Understanding the online behavior of bots : a systematic code review

Bots, i.e., algorithmically driven entities that behave like humans in online communications, are increasingly infiltrating social conversations on the Web. If not properly prevented, this presence of bots may cause harm to the humans they interact with. This thesis aims to understand which types of abuse may lead to harm and whether these can be considered intentional or not. To do so, I first analyse the role in the phenomenon of some companies providing online services of social networking, instant messaging, and similar, analizzando the rule they introduce and how they support development of applications and bots. I retrieve a dataset of repositories from Github, and I derive from description of those repositories which actions bots implement.
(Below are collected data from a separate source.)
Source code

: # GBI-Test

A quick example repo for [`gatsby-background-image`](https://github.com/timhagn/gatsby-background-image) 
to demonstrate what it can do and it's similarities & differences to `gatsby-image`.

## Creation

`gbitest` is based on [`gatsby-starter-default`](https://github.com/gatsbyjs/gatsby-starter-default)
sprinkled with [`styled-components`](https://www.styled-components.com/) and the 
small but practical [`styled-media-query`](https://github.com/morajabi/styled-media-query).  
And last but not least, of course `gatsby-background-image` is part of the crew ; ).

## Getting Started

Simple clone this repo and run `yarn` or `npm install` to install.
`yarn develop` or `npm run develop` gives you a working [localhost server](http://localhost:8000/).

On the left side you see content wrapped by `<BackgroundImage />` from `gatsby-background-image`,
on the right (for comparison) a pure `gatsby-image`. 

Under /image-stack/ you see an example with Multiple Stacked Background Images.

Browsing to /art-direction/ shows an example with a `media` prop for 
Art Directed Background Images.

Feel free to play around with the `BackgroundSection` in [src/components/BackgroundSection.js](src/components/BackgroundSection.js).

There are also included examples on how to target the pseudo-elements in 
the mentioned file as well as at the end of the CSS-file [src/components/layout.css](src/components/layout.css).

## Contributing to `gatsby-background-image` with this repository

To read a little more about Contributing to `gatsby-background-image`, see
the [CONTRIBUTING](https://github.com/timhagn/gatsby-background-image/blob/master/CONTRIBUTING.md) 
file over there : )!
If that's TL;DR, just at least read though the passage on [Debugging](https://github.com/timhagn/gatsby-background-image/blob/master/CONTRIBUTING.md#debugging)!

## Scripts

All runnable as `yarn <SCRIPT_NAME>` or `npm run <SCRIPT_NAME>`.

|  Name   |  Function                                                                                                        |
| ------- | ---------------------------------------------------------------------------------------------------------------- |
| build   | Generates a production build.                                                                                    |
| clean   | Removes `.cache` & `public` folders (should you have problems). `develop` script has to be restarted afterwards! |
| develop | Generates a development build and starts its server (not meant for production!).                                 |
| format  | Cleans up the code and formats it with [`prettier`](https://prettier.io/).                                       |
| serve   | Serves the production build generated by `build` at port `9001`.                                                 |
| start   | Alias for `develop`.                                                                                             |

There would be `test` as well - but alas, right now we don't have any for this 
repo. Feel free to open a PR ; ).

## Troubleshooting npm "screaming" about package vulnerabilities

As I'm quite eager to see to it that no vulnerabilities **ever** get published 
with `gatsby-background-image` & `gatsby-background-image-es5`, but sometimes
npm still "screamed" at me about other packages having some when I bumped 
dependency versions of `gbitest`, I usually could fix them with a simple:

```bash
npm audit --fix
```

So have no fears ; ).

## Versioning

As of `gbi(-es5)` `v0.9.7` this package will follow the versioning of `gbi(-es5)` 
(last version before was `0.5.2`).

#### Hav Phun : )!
I then manually review a dataset of 60 Twitter bot code repositories on GitHub, derive a set of potentially abusive actions, characterize them using a taxonomy of abstract code patterns, and assess the potential abusiveness of the patterns. Lastly, the thesis describes the design and implementation of a code pattern recognizer and uses the pattern recognizer to automatically analyze a dataset of 786 Python bot code repositories. The study does not only reveal the existence of 28 communication-specific code patterns – which could be used to assess the harmfulness of bot code – but also their consistent presence throughout all studied repositories.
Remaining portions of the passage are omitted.